Why does Winograd algorithm speedup convolution, given that MUL and ADD cost the same clock cycles on GPU?

Note: this is a general (algorithmic & CUDA) question, not related to Pytorch.

The Winograd algorithm transforms normal convolution computation by reducing MUL and at the same time increasing ADD operations. The number of MUL reduced is less than the number of ADD increased. However, CUDA programming guide says both floating point MUL & ADD equally costs 4 clock cycles.
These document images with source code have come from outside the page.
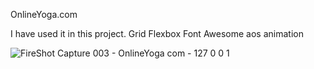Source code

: OnlineYoga.com

I have used it in this project.
Grid
Flexbox
Font Awesome
aos animation

![FireShot Capture 003 - OnlineYoga com - 127 0 0 1](https://github.com/PrinceKashyap08/OnlineYoga.com/assets/153056595/84ac01e1-5cfa-4327-be6b-f2345ae476da)

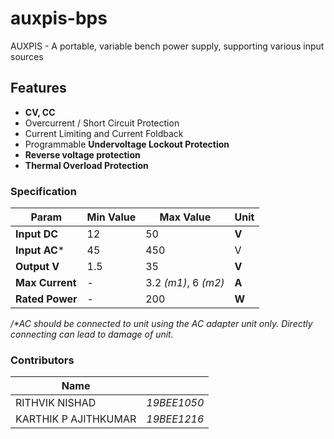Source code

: # auxpis-bps
AUXPIS - A portable, variable bench power supply, supporting various input sources

## Features
 - **CV, CC**
 - Overcurrent / Short Circuit Protection
 - Current Limiting and Current Foldback
 - Programmable **Undervoltage Lockout Protection**
 - **Reverse voltage protection**
 - **Thermal Overload Protection**

### Specification

| __Param__ | Min Value | Max Value | Unit |
| --------- | --------- | --------- | ---- |
| __Input DC__ | 12 | 50 | **V** |
| __Input AC__* | 45 | 450 | V |
| __Output V__ | 1.5 | 35 | **V** |
| __Max Current__ | - | 3.2 _(m1)_, 6 _(m2)_ | **A** |
| __Rated Power__ | - | 200 | **W** |

_/*AC should be connected to unit using the AC adapter unit only. Directly connecting can lead to damage of unit._

### Contributors
| Name | |
| ---- | --- |
| RITHVIK NISHAD | _19BEE1050_ |
| KARTHIK P AJITHKUMAR | _19BEE1216_ |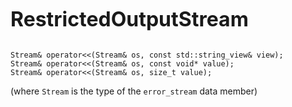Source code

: <span style="font-size:xx-large;"><strong>RestrictedOutputStream</strong><br/></span><br/>

    Stream& operator<<(Stream& os, const std::string_view& view);
    Stream& operator<<(Stream& os, const void* value);
    Stream& operator<<(Stream& os, size_t value);

(where `Stream` is the type of the `error_stream` data member)
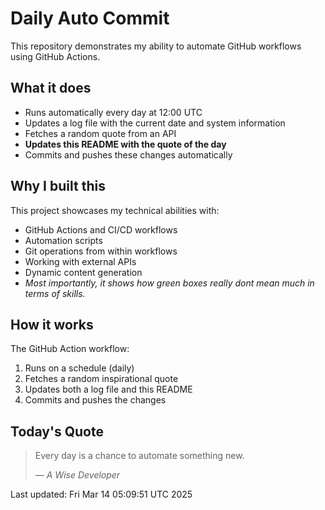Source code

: # Daily Auto Commit
This repository demonstrates my ability to automate GitHub workflows using GitHub Actions.
## What it does
- Runs automatically every day at 12:00 UTC
- Updates a log file with the current date and system information
- Fetches a random quote from an API
- **Updates this README with the quote of the day**
- Commits and pushes these changes automatically
## Why I built this
This project showcases my technical abilities with:
- GitHub Actions and CI/CD workflows
- Automation scripts
- Git operations from within workflows
- Working with external APIs
- Dynamic content generation
- *Most importantly, it shows how green boxes really dont mean much in terms of skills.*
## How it works
The GitHub Action workflow:
1. Runs on a schedule (daily)
2. Fetches a random inspirational quote
3. Updates both a log file and this README
4. Commits and pushes the changes 
## Today's Quote

> Every day is a chance to automate something new.
>
> — *A Wise Developer*

Last updated: Fri Mar 14 05:09:51 UTC 2025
Question: How does Winograd speedup rather than slowdown convolution computation?

Hello zfzhang!

The Winograd matrix-multiplication algorithm does not speed up
convolution. I am not aware that the Winograd algorithm is ever
used in practice.

Note, the Winograd algorithm does reduce the total number of
additions needed. The confusion might be that the algorithm is
recursive, and, at a given step in the recursion, the number of
matrix additions is, indeed, larger than in the straightforward
algorithm, but the number of matrix multiplications is reduced,
more than compensating as you recurse down to the bottom.

(Some notes: The straightforward algorithm for multiplying n x n
matrices has time-complexity O(n^3). The Winograd algorithm is
one of a series of sub-O(n^3) matrix-multiplication algorithms, but
they are all primarily of purely theoretical interest, and are used
rarely (if ever) in practice. They only become competitive with the
“naive” algorithm when n is quite large, because, even when
only counting floating-point operations, they have much larger
pre-factors. Furthermore, they break the benefits of floating-point
pipelines, so, in practice, they make use of significantly fewer
floating-point operations per unit of time. Nonetheless, this whole
story is quite interesting (if you care about such things). I believe
it all started with Strassen’s algorithm.)

Best.

K. Frank

Hi KFrank, thanks for the prompt reply :slight_smile:

Current research does indicate that Winograd speeds up convolution, see:

https://arxiv.org/abs/1509.09308

http://cs231n.stanford.edu/reports/2016/pdfs/117_Report.pdf

Hi zfzhang!

These two papers you cite:

https://arxiv.org/abs/1509.09308
and
http://cs231n.stanford.edu/reports/2016/pdfs/117_Report.pdf

refer to a “minimal filtering algorithm” published by Winograd in 1980.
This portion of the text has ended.